TASK DIRECTIONS: Return all the lines below exactly. Any picture among them is omitted.

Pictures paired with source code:

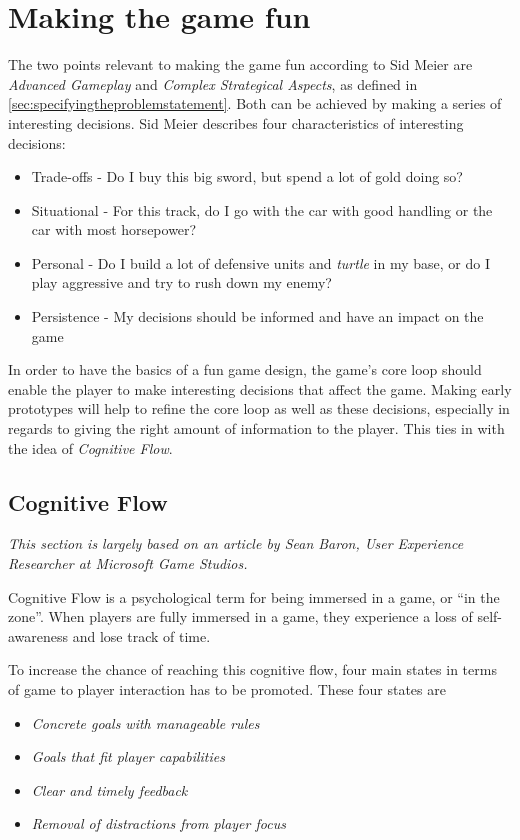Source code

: \section{Making the game fun}
The two points relevant to making the game fun according to Sid Meier\cite{GDC2012} are \textit{Advanced Gameplay} and \textit{Complex Strategical Aspects}, as defined in \ref{sec:specifyingtheproblemstatement}.
Both can be achieved by making a series of interesting decisions.
Sid Meier describes four characteristics of interesting decisions:\cite{GDC2012}
\begin{itemize}
	\item Trade-offs - Do I buy this big sword, but spend a lot of gold doing so?
	\item Situational - For this track, do I go with the car with good handling or the car with most horsepower?
	\item Personal - Do I build a lot of defensive units and \textit{turtle} in my base, or do I play aggressive and try to rush down my enemy?
	\item Persistence - My decisions should be informed and have an impact on the game
\end{itemize}

In order to have the basics of a fun game design, the game's core loop should enable the player to make interesting decisions that affect the game.
Making early prototypes will help to refine the core loop as well as these decisions, especially in regards to giving the right amount of information to the player.
This ties in with the idea of \textit{Cognitive Flow}.

\subsection{Cognitive Flow}
\emph{This section is largely based on an article by Sean Baron, User Experience Researcher at Microsoft Game
Studios\cite{baron}.}

Cognitive Flow is a psychological term for being immersed in a game, or ``in the zone''.
When players are fully immersed in a game, they experience a loss of self-awareness and lose track of time.

To increase the chance of reaching this cognitive flow, four main states in terms of game to player interaction has to
be promoted.  
These four states are 
\begin{itemize}
    \item \emph{Concrete goals with manageable rules}
    \item \emph{Goals that fit player capabilities}
    \item \emph{Clear and timely feedback}
    \item \emph{Removal of distractions from player focus}
\end{itemize}

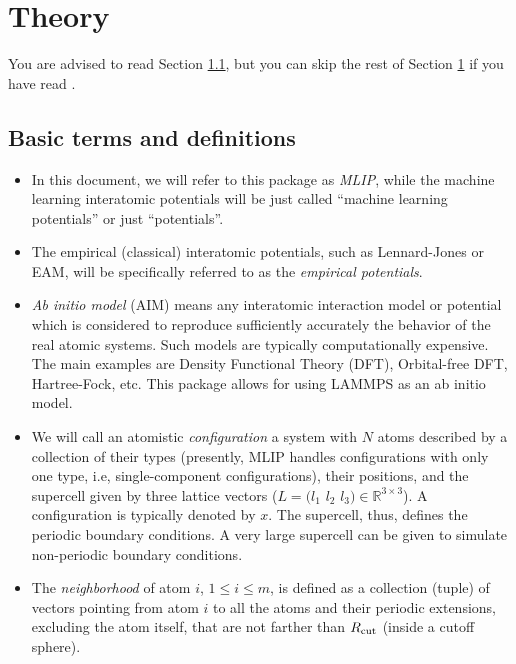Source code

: \documentclass[12pt]{article}
\renewcommand{\_}{\char`_}
\begin{document}
\section{Theory}\label{sec:theory}

You are advised to read Section \ref{sec:theory:basic}, but you can skip the rest of Section \ref{sec:theory} if you have read \cite{Shapeev2016-MTP,ActiveLearning}.

\subsection{Basic terms and definitions}\label{sec:theory:basic}

\begin{itemize}
	\item In this document, we will refer to this package as \emph{MLIP}, while the machine learning interatomic potentials will be just called ``machine learning potentials'' or just ``potentials''. 
	
	\item The empirical (classical) interatomic potentials, such as Lennard-Jones or EAM, will be specifically referred to as the \emph{empirical potentials}.
	
	\item \emph{Ab initio model} (AIM) means any interatomic interaction model or potential which is considered to reproduce sufficiently accurately the behavior of the real atomic systems. Such models are typically computationally expensive. The main examples are Density Functional Theory (DFT), Orbital-free DFT, Hartree-Fock, etc.
	This package allows for using LAMMPS as an ab initio model.
	
	\item We will call an atomistic \emph{configuration} a system with $N$ atoms described by a collection of their types (presently, MLIP handles configurations with only one type, i.e, single-component configurations), their positions, and the supercell given by three lattice vectors ($L = \big(l_1 \,\, l_2 \,\, l_3\big)\in{\mathbb R}^{3\times 3}$).
	A configuration is typically denoted by $x$.
	The supercell, thus, defines the periodic boundary conditions.
	A very large supercell can be given to simulate non-periodic boundary conditions.
	
	\item The \emph{neighborhood} of atom $i$, $1\leq i\leq m$, is defined as a collection (tuple) of vectors pointing from atom $i$ to all the atoms and their periodic extensions, excluding the atom itself, that are not farther than $R_{\rm cut}$ (inside a cutoff sphere).
	

\end{itemize}
\end{document}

WRITTEN RESPONSE:
Source code

: \section{Making the game fun}
The two points relevant to making the game fun according to Sid Meier\cite{GDC2012} are \textit{Advanced Gameplay} and \textit{Complex Strategical Aspects}, as defined in \ref{sec:specifyingtheproblemstatement}.
Both can be achieved by making a series of interesting decisions.
Sid Meier describes four characteristics of interesting decisions:\cite{GDC2012}
\begin{itemize}
	\item Trade-offs - Do I buy this big sword, but spend a lot of gold doing so?
	\item Situational - For this track, do I go with the car with good handling or the car with most horsepower?
	\item Personal - Do I build a lot of defensive units and \textit{turtle} in my base, or do I play aggressive and try to rush down my enemy?
	\item Persistence - My decisions should be informed and have an impact on the game
\end{itemize}

In order to have the basics of a fun game design, the game's core loop should enable the player to make interesting decisions that affect the game.
Making early prototypes will help to refine the core loop as well as these decisions, especially in regards to giving the right amount of information to the player.
This ties in with the idea of \textit{Cognitive Flow}.

\subsection{Cognitive Flow}
\emph{This section is largely based on an article by Sean Baron, User Experience Researcher at Microsoft Game
Studios\cite{baron}.}

Cognitive Flow is a psychological term for being immersed in a game, or ``in the zone''.
When players are fully immersed in a game, they experience a loss of self-awareness and lose track of time.

To increase the chance of reaching this cognitive flow, four main states in terms of game to player interaction has to
be promoted.  
These four states are 
\begin{itemize}
    \item \emph{Concrete goals with manageable rules}
    \item \emph{Goals that fit player capabilities}
    \item \emph{Clear and timely feedback}
    \item \emph{Removal of distractions from player focus}
\end{itemize}

Source code

: \documentclass[12pt]{article}
\renewcommand{\_}{\char`_}
\begin{document}
\section{Theory}\label{sec:theory}

You are advised to read Section \ref{sec:theory:basic}, but you can skip the rest of Section \ref{sec:theory} if you have read \cite{Shapeev2016-MTP,ActiveLearning}.

\subsection{Basic terms and definitions}\label{sec:theory:basic}

\begin{itemize}
	\item In this document, we will refer to this package as \emph{MLIP}, while the machine learning interatomic potentials will be just called ``machine learning potentials'' or just ``potentials''. 
	
	\item The empirical (classical) interatomic potentials, such as Lennard-Jones or EAM, will be specifically referred to as the \emph{empirical potentials}.
	
	\item \emph{Ab initio model} (AIM) means any interatomic interaction model or potential which is considered to reproduce sufficiently accurately the behavior of the real atomic systems. Such models are typically computationally expensive. The main examples are Density Functional Theory (DFT), Orbital-free DFT, Hartree-Fock, etc.
	This package allows for using LAMMPS as an ab initio model.
	
	\item We will call an atomistic \emph{configuration} a system with $N$ atoms described by a collection of their types (presently, MLIP handles configurations with only one type, i.e, single-component configurations), their positions, and the supercell given by three lattice vectors ($L = \big(l_1 \,\, l_2 \,\, l_3\big)\in{\mathbb R}^{3\times 3}$).
	A configuration is typically denoted by $x$.
	The supercell, thus, defines the periodic boundary conditions.
	A very large supercell can be given to simulate non-periodic boundary conditions.
	
	\item The \emph{neighborhood} of atom $i$, $1\leq i\leq m$, is defined as a collection (tuple) of vectors pointing from atom $i$ to all the atoms and their periodic extensions, excluding the atom itself, that are not farther than $R_{\rm cut}$ (inside a cutoff sphere).
	

\end{itemize}
\end{document}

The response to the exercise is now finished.